Lubrizol : un rapport pointait les failles du dispositif anti-incendie

Lubrizol : un rapport pointait les failles du dispositif anti-incendie
Photo prise de Bonsecours de l'incendie de l'usine Lubrizol le 26 septembre 2019.

, publié le samedi 08 février 2020 à 11h10

Remis à l'entreprise trois jours avant l'incendie qui a ravagé l'usine de Rouen et brûlé 9.500 tonnes de produits chimiques, le rapport de l'assureur américain FM Global, relevait des manquements dans le dispositif anti-incendie du site, révèlent Le Monde et Mediapart. L'entreprise assure que "les équipements du site de Rouen étaient, le jour de l'incendie, conformes à la réglementation en vigueur".

Le 26 septembre dernier, vers 2h30, une partie de l'usine Seveso du fabricant de lubrifiant Lubrizol et trois bâtiments de l'entreprise contigüe, Normandie Logistique, de Rouen (Seine-Maritime) ont été ravagés par un incendie qui a brûlé 9.505 tonnes de produits en majorité chimiques. Le sinistre n'a pas fait de victime, mais le panache de fumée noire long de 22km avait provoqué l'inquiétude de la population.



L'incendie aurait-il pu être évité ? Vendredi 7 février, un rapport dévoilé par Le Monde et Mediapart révèle que les responsables connaissaient les risques.
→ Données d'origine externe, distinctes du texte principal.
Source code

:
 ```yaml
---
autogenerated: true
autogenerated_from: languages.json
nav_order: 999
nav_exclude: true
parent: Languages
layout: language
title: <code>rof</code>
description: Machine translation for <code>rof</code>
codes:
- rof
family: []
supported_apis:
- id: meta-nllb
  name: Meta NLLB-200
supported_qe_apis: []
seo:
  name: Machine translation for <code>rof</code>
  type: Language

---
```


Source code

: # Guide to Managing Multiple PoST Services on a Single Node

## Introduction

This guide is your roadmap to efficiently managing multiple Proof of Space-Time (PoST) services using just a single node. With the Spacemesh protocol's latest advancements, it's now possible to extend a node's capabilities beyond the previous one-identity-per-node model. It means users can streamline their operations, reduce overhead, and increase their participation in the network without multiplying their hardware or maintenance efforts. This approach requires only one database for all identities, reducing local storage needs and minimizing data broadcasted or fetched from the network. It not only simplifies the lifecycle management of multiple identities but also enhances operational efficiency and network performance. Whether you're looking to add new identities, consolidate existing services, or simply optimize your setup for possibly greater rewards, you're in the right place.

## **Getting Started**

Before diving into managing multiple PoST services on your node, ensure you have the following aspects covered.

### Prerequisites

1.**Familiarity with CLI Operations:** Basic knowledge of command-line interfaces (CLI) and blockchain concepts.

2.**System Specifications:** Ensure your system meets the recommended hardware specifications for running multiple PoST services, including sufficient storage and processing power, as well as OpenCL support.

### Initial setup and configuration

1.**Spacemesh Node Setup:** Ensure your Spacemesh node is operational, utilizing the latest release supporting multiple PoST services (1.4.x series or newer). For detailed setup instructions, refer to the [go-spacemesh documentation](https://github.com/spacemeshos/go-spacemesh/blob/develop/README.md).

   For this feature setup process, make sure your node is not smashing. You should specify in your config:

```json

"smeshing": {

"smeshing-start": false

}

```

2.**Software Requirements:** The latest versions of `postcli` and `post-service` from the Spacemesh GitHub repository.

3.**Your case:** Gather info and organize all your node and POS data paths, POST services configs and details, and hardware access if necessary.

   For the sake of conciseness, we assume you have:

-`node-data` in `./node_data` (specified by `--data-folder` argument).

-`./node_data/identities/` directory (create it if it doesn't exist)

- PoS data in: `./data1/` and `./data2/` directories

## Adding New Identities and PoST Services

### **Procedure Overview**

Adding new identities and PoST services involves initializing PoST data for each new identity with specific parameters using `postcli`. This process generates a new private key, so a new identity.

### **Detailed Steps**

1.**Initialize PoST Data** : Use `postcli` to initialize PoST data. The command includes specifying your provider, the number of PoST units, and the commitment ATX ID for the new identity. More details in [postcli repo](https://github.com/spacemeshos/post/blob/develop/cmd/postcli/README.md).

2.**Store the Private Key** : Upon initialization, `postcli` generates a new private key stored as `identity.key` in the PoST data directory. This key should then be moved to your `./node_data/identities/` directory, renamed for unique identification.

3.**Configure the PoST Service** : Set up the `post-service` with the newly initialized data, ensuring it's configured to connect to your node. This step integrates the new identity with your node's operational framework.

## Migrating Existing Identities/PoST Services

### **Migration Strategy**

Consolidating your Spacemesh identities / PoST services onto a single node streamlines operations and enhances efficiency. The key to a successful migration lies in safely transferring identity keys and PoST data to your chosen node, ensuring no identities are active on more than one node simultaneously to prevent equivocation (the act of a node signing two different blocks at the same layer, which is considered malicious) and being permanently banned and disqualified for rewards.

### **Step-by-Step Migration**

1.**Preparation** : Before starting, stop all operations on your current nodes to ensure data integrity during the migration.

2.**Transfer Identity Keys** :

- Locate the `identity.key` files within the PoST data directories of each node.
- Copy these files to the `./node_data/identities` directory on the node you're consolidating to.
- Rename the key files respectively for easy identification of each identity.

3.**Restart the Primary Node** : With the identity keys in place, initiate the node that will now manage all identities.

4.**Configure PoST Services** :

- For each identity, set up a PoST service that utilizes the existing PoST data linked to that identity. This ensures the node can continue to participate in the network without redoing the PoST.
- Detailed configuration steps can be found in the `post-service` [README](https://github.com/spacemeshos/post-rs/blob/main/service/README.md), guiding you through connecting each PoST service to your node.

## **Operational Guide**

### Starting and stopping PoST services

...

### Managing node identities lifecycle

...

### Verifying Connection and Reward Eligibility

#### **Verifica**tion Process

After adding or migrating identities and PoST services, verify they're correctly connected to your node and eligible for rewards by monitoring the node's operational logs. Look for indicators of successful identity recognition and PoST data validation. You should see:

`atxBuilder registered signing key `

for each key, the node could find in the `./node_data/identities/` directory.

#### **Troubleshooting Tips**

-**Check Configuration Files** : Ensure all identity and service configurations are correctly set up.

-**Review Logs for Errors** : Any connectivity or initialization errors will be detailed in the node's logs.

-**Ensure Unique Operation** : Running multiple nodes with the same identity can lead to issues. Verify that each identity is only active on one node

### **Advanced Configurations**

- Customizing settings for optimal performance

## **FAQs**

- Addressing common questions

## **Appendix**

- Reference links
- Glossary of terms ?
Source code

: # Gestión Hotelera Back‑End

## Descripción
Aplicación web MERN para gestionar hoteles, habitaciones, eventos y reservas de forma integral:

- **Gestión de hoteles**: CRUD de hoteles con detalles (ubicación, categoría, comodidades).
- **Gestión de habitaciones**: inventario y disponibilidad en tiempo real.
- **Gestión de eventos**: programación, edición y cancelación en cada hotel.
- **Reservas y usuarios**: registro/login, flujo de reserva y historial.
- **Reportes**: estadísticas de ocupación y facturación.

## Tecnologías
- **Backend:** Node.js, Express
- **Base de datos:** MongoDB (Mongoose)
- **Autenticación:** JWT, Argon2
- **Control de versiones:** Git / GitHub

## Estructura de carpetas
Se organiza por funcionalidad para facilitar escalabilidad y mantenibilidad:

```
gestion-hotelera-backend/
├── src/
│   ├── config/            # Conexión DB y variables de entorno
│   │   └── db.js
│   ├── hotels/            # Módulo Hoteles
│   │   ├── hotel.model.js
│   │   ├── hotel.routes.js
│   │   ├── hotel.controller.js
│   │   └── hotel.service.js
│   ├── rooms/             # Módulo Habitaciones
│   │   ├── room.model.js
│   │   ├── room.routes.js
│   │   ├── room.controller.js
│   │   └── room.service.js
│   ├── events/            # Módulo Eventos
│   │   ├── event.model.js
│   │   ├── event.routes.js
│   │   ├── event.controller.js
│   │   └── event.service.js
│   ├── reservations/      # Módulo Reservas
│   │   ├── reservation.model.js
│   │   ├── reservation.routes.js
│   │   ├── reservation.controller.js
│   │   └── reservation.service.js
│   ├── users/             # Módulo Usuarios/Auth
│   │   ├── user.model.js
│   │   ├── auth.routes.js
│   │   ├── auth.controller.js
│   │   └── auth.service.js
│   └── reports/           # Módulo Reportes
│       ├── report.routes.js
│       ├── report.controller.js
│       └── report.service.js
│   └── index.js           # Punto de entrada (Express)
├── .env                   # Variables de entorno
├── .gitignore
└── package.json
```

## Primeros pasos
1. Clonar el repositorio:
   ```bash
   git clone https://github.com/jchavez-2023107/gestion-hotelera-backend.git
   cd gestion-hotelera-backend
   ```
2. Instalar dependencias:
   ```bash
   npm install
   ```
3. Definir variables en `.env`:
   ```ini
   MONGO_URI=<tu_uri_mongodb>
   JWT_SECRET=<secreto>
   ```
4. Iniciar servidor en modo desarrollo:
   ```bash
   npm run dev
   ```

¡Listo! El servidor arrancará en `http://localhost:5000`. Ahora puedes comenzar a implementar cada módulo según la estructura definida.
Le 13 septembre 2019, deux experts de l'assureur américain FM Global s'étaient rendus sur place et avaient relevé dans leur rapport rendu le 23 mars, soit trois jours avant l'accident, des manquements dans le dispositif anti-incendie du site.

Des failles

"Lors d'un incendie, les conteneurs intermédiaires en plastique (IBC) fondraient rapidement et le liquide combustible et/ou inflammable se répandrait sur le sol, créant comme un grand feu de piscine, est-il indiqué dans ce document, rapporte Le Monde.
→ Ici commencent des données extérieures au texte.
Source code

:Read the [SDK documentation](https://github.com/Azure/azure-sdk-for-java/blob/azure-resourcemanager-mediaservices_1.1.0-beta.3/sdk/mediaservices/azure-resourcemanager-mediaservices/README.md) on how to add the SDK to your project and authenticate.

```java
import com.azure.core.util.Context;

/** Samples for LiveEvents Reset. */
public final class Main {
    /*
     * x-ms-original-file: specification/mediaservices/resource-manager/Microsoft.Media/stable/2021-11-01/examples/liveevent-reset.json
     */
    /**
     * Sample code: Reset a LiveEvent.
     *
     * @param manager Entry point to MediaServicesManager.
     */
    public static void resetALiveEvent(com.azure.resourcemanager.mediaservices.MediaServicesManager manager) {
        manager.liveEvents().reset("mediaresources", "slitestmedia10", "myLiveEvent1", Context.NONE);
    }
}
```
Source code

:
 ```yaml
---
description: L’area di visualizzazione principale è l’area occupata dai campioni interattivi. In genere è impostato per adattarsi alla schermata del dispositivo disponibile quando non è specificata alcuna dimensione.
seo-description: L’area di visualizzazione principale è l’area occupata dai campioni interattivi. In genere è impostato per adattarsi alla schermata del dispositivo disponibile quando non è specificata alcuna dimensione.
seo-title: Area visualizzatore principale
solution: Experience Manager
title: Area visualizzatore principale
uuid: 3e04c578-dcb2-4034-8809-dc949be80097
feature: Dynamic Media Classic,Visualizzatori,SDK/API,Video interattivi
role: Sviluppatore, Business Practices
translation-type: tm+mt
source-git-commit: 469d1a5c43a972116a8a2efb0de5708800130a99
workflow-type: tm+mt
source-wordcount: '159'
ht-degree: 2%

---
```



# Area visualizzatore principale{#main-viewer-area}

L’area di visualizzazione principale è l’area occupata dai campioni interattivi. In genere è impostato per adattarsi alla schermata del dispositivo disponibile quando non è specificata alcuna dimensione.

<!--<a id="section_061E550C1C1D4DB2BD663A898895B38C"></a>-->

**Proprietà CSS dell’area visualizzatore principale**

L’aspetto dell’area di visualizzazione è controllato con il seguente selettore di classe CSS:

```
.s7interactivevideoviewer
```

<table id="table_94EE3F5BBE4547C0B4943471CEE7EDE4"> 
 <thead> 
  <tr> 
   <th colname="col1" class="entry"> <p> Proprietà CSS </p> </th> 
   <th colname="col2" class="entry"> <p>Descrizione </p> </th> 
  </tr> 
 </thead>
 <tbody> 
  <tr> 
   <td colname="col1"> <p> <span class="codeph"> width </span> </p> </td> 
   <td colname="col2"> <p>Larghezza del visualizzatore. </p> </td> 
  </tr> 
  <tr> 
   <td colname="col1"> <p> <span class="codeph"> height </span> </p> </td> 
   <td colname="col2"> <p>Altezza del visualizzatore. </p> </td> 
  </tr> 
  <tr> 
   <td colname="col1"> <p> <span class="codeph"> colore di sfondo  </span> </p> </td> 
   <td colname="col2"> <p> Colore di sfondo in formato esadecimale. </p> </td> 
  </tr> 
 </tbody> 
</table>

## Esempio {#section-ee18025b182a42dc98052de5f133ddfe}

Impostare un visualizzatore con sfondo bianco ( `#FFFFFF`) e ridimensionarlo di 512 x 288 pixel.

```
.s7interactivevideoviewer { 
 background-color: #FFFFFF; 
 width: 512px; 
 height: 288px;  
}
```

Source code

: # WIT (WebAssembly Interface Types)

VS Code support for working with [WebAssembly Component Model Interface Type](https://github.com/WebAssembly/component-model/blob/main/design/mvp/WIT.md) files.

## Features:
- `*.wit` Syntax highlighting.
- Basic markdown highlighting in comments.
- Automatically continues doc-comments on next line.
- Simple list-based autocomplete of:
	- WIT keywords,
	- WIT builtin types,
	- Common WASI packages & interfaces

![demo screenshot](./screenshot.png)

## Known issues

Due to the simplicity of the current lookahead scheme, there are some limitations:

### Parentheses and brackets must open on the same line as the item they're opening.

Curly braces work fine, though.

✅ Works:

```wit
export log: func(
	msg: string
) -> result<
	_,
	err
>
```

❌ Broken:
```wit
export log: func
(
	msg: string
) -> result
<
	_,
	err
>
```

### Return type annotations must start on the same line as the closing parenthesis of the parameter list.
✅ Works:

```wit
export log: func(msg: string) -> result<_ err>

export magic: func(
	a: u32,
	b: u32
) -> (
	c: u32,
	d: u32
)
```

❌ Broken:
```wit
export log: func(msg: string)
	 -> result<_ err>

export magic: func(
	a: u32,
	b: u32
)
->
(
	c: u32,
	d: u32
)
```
En raison de l'insuffisance d'espace de séparation et du manque de systèmes de confinement et de drainage adéquats, ce feu se propagerait rapidement à l'ensemble du bâtiment A5, entraînant sa destruction totale, et pourrait même s'étendre aux bâtiments environnants. Ce qui pourrait conduire à l'arrêt des activités d'enfûtage du site pendant plusieurs semaines ou mois avant qu'une solution temporaire ne soit trouvée."  C'est ce qu'il s'est passé dans la nuit du 26 septembre. 

Les experts soulignent également l'absence de plan de protection pour le stockage des conteneurs en plastique et fûts en métal contenant les produits combustibles inflammables. Ils recommandent de stocker les conteneurs en plastique à distance et de remplacer ceux dans le bâtiment par d'autres en métal. La compagnie d'assurance relève également une autre faille concernant le système de sprinklers, ces extincteurs fixés en hauteur et fonctionnant de manière automatique dès qu'ils détectent une chaleur excessive et similaires à des douches. 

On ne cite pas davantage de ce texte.